Roe v. Wade didn’t allow the states to allow abortion in every case. The decision allowed the states to prevent abortions when the development of the fetus had reached the point that the fetus could be reasonably expected to survive outside the womb, the concept known as viability. Justice John Paul Stevens decision allowed for one exception: “…when (abortion) is necessary to preserve the life or health of the mother.”
In a companion case, Doe v. Bolton, the court defined “health” to include “all factors—physical, emotional, psychological, familial, and the woman’s age—relevant to the wellbeing” of the mother. Doe v.
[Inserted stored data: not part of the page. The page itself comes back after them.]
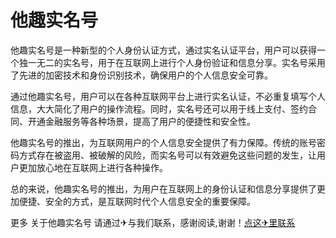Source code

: # 他趣实名号

他趣实名号是一种新型的个人身份认证方式，通过实名认证平台，用户可以获得一个独一无二的实名号，用于在互联网上进行个人身份验证和信息分享。实名号采用了先进的加密技术和身份识别技术，确保用户的个人信息安全可靠。

通过他趣实名号，用户可以在各种互联网平台上进行实名认证，不必重复填写个人信息，大大简化了用户的操作流程。同时，实名号还可以用于线上支付、签约合同、开通金融服务等各种场景，提高了用户的便捷性和安全性。

他趣实名号的推出，为互联网用户的个人信息安全提供了有力保障。传统的账号密码方式存在被盗用、被破解的风险，而实名号可以有效避免这些问题的发生，让用户更加放心地在互联网上进行各种操作。

总的来说，他趣实名号的推出，为用户在互联网上的身份认证和信息分享提供了更加便捷、安全的方式，是互联网时代个人信息安全的重要保障。

更多 关于他趣实名号 请通过✈与我们联系，感谢阅读,谢谢！[点这✈里联系](https://abc.k02.cc)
Bolton effectively invalidated Roe v. Wade’s reliance on fetus viability. According to Doe v. Bolton, practically any claim could be used to invoke the “…preserve the life or health of the mother” exception.
While the general principle of Doe v. Bolton remains in place as settled law, the degree to which Doe v. Bolton may be used to allow or prevent abortions when the fetus is reasonably capable of living outside the mother’s womb remains unsettled. What kind of emotional issue should be deemed sufficiently impactful on the mother’s life to justify the abortion of a viable fetus? Those types of questions have yet to be officially settled and it’s the answer to those types of questions that Pro-Choice advocates so fear.
I don’t believe they honestly expect a Supreme Court that includes Justice Brett Cavanaugh to overturn Roe v. Wade. Sure, that’s what they say in public. It’s a nice, understandable message that energizes their supporters. But that won’t happen. They know it and we know it. What’s at stake here, with a Supreme Court that has a conservative majority, is the sweeping breadth of Doe v. Bolton.
This new SCOTUS can, and probably will, limit the scope of Doe v. Bolton. While that will not eliminate legal abortion in the United States, such a decision will certainly limit them. The Pro Choice movement will certainly howl when and if that happens. For those of us who believe life begins at the moment of conception, it will be a small step in the right direction – one we hope will get more people thinking about respect for life.